» **EXERCISE OBJECTIVE**
Below is a set of records. Repeat them verbatim without the pictures.
- - -
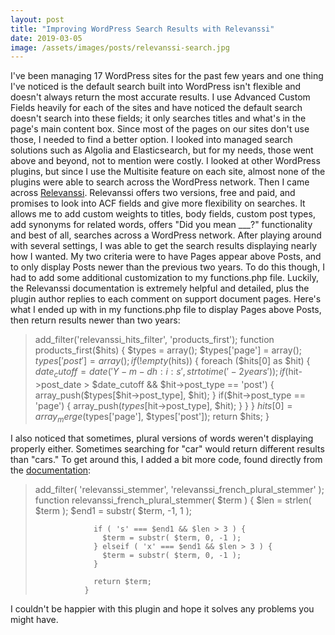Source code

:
 ```yaml
---
layout: post
title: "Improving WordPress Search Results with Relevanssi"
date: 2019-03-05
image: /assets/images/posts/relevanssi-search.jpg
---
```

I've been managing 17 WordPress sites for the past few years and one thing I've noticed is the default search built into WordPress isn't flexible and doesn't always return the most accurate results. I use Advanced Custom Fields heavily for each of the sites and have noticed the default search doesn't search into these fields; it only searches titles and what's in the page's main content box. Since most of the pages on our sites don't use those, I needed to find a better option. I looked into managed search solutions such as Algolia and Elasticsearch, but for my needs, those went above and beyond, not to mention were costly. I looked at other WordPress plugins, but since I use the Multisite feature on each site, almost none of the plugins were able to search across the WordPress network. Then I came across [Relevanssi](https://www.relevanssi.com/). Relevanssi offers two versions, free and paid, and promises to look into ACF fields and give more flexibility on searches. It allows me to add custom weights to titles, body fields, custom post types, add synonyms for related words, offers "Did you mean ___?" functionality and best of all, searches across a WordPress network. After playing around with several settings, I was able to get the search results displaying nearly how I wanted. My two criteria were to have Pages appear above Posts, and to only display Posts newer than the previous two years. To do this though, I had to add some additional customization to my functions.php file. Luckily, the Relevanssi documentation is extremely helpful and detailed, plus the plugin author replies to each comment on support document pages. Here's what I ended up with in my functions.php file to display Pages above Posts, then return results newer than two years:

> add_filter('relevanssi_hits_filter', 'products_first');
>                function products_first($hits) {
>                  $types = array();
>                  $types['page'] = array();
>                  $types['post'] = array();
>                  if (!empty($hits)) {
>                    foreach ($hits[0] as $hit) {
>                      $date_cutoff = date('Y-m-d h:i:s', strtotime('-2 years'));
>                      if($hit->post_date > $date_cutoff && $hit->post_type == 'post') {
>                        array_push($types[$hit->post_type], $hit);
>                      }
>                      if($hit->post_type == 'page') {
>                        array_push($types[$hit->post_type], $hit);
>                      }
>                    }
>                  }
>                  $hits[0] = array_merge($types['page'], $types['post']);
>                  return $hits;
>                }

I also noticed that sometimes, plural versions of words weren't displaying properly either. Sometimes searching for "car" would return different results than "cars." To get around this, I added a bit more code, found directly from the [documentation](https://www.relevanssi.com/knowledge-base/simple-french-plurals/):

> add_filter( 'relevanssi_stemmer', 'relevanssi_french_plural_stemmer' );
>                function relevanssi_french_plural_stemmer( $term ) {
>                  $len  = strlen( $term );
>                  $end1 = substr( $term, -1, 1 );
>
>                  if ( 's' === $end1 && $len > 3 ) {
>                    $term = substr( $term, 0, -1 );
>                  } elseif ( 'x' === $end1 && $len > 3 ) {
>                    $term = substr( $term, 0, -1 );
>                  }
>
>                  return $term;
>                }

I couldn't be happier with this plugin and hope it solves any problems you might have.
- - -
» **ANSWER TO THE PROBLEM**
Source code

:
 ```yaml
---
layout: post
title: "Improving WordPress Search Results with Relevanssi"
date: 2019-03-05
image: /assets/images/posts/relevanssi-search.jpg
---
```

I've been managing 17 WordPress sites for the past few years and one thing I've noticed is the default search built into WordPress isn't flexible and doesn't always return the most accurate results. I use Advanced Custom Fields heavily for each of the sites and have noticed the default search doesn't search into these fields; it only searches titles and what's in the page's main content box. Since most of the pages on our sites don't use those, I needed to find a better option. I looked into managed search solutions such as Algolia and Elasticsearch, but for my needs, those went above and beyond, not to mention were costly. I looked at other WordPress plugins, but since I use the Multisite feature on each site, almost none of the plugins were able to search across the WordPress network. Then I came across [Relevanssi](https://www.relevanssi.com/). Relevanssi offers two versions, free and paid, and promises to look into ACF fields and give more flexibility on searches. It allows me to add custom weights to titles, body fields, custom post types, add synonyms for related words, offers "Did you mean ___?" functionality and best of all, searches across a WordPress network. After playing around with several settings, I was able to get the search results displaying nearly how I wanted. My two criteria were to have Pages appear above Posts, and to only display Posts newer than the previous two years. To do this though, I had to add some additional customization to my functions.php file. Luckily, the Relevanssi documentation is extremely helpful and detailed, plus the plugin author replies to each comment on support document pages. Here's what I ended up with in my functions.php file to display Pages above Posts, then return results newer than two years:

> add_filter('relevanssi_hits_filter', 'products_first');
>                function products_first($hits) {
>                  $types = array();
>                  $types['page'] = array();
>                  $types['post'] = array();
>                  if (!empty($hits)) {
>                    foreach ($hits[0] as $hit) {
>                      $date_cutoff = date('Y-m-d h:i:s', strtotime('-2 years'));
>                      if($hit->post_date > $date_cutoff && $hit->post_type == 'post') {
>                        array_push($types[$hit->post_type], $hit);
>                      }
>                      if($hit->post_type == 'page') {
>                        array_push($types[$hit->post_type], $hit);
>                      }
>                    }
>                  }
>                  $hits[0] = array_merge($types['page'], $types['post']);
>                  return $hits;
>                }

I also noticed that sometimes, plural versions of words weren't displaying properly either. Sometimes searching for "car" would return different results than "cars." To get around this, I added a bit more code, found directly from the [documentation](https://www.relevanssi.com/knowledge-base/simple-french-plurals/):

> add_filter( 'relevanssi_stemmer', 'relevanssi_french_plural_stemmer' );
>                function relevanssi_french_plural_stemmer( $term ) {
>                  $len  = strlen( $term );
>                  $end1 = substr( $term, -1, 1 );
>
>                  if ( 's' === $end1 && $len > 3 ) {
>                    $term = substr( $term, 0, -1 );
>                  } elseif ( 'x' === $end1 && $len > 3 ) {
>                    $term = substr( $term, 0, -1 );
>                  }
>
>                  return $term;
>                }

I couldn't be happier with this plugin and hope it solves any problems you might have.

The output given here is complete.